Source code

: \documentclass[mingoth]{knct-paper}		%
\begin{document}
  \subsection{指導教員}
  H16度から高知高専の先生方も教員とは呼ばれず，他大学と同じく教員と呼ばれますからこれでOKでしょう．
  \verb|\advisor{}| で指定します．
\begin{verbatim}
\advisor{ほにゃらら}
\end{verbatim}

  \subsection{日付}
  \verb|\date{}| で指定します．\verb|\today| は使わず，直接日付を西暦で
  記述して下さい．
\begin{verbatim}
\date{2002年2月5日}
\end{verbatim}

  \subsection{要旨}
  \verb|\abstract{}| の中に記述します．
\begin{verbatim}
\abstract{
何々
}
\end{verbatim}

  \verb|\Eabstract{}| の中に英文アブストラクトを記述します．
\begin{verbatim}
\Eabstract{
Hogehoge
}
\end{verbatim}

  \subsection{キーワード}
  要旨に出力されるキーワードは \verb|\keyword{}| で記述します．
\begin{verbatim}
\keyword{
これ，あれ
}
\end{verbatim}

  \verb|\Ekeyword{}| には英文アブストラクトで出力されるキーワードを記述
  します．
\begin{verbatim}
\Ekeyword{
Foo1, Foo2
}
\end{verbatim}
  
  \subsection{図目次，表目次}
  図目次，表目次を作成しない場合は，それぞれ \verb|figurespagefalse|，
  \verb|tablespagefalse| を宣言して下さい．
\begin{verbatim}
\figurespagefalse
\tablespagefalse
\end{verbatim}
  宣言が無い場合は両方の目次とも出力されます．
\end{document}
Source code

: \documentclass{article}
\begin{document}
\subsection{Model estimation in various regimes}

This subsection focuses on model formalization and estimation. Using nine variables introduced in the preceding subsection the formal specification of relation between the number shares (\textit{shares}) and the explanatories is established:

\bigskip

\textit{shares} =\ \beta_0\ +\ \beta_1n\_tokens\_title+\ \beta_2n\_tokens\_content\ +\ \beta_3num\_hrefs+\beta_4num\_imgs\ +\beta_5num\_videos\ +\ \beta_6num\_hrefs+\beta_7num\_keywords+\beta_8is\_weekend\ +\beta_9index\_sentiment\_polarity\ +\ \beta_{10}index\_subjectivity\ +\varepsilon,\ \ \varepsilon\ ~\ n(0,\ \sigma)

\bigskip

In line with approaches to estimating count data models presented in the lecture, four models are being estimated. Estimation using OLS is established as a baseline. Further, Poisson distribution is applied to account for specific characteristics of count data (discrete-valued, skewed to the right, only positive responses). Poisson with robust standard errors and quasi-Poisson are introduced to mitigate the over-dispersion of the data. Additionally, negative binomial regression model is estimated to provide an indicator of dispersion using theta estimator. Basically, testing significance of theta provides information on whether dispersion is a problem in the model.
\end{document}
◆ ◆ ◆ ◆
__What you need to do__:
Nothing in the listing may be changed; retype it all exactly.

__Answer to the problem__:
Source code

: \documentclass[mingoth]{knct-paper}		%
\begin{document}
  \subsection{指導教員}
  H16度から高知高専の先生方も教員とは呼ばれず，他大学と同じく教員と呼ばれますからこれでOKでしょう．
  \verb|\advisor{}| で指定します．
\begin{verbatim}
\advisor{ほにゃらら}
\end{verbatim}

  \subsection{日付}
  \verb|\date{}| で指定します．\verb|\today| は使わず，直接日付を西暦で
  記述して下さい．
\begin{verbatim}
\date{2002年2月5日}
\end{verbatim}

  \subsection{要旨}
  \verb|\abstract{}| の中に記述します．
\begin{verbatim}
\abstract{
何々
}
\end{verbatim}

  \verb|\Eabstract{}| の中に英文アブストラクトを記述します．
\begin{verbatim}
\Eabstract{
Hogehoge
}
\end{verbatim}

  \subsection{キーワード}
  要旨に出力されるキーワードは \verb|\keyword{}| で記述します．
\begin{verbatim}
\keyword{
これ，あれ
}
\end{verbatim}

  \verb|\Ekeyword{}| には英文アブストラクトで出力されるキーワードを記述
  します．
\begin{verbatim}
\Ekeyword{
Foo1, Foo2
}
\end{verbatim}
  
  \subsection{図目次，表目次}
  図目次，表目次を作成しない場合は，それぞれ \verb|figurespagefalse|，
  \verb|tablespagefalse| を宣言して下さい．
\begin{verbatim}
\figurespagefalse
\tablespagefalse
\end{verbatim}
  宣言が無い場合は両方の目次とも出力されます．
\end{document}
Source code

: \documentclass{article}
\begin{document}
\subsection{Model estimation in various regimes}

This subsection focuses on model formalization and estimation. Using nine variables introduced in the preceding subsection the formal specification of relation between the number shares (\textit{shares}) and the explanatories is established:

\bigskip

\textit{shares} =\ \beta_0\ +\ \beta_1n\_tokens\_title+\ \beta_2n\_tokens\_content\ +\ \beta_3num\_hrefs+\beta_4num\_imgs\ +\beta_5num\_videos\ +\ \beta_6num\_hrefs+\beta_7num\_keywords+\beta_8is\_weekend\ +\beta_9index\_sentiment\_polarity\ +\ \beta_{10}index\_subjectivity\ +\varepsilon,\ \ \varepsilon\ ~\ n(0,\ \sigma)

\bigskip

In line with approaches to estimating count data models presented in the lecture, four models are being estimated. Estimation using OLS is established as a baseline. Further, Poisson distribution is applied to account for specific characteristics of count data (discrete-valued, skewed to the right, only positive responses). Poisson with robust standard errors and quasi-Poisson are introduced to mitigate the over-dispersion of the data. Additionally, negative binomial regression model is estimated to provide an indicator of dispersion using theta estimator. Basically, testing significance of theta provides information on whether dispersion is a problem in the model.
\end{document}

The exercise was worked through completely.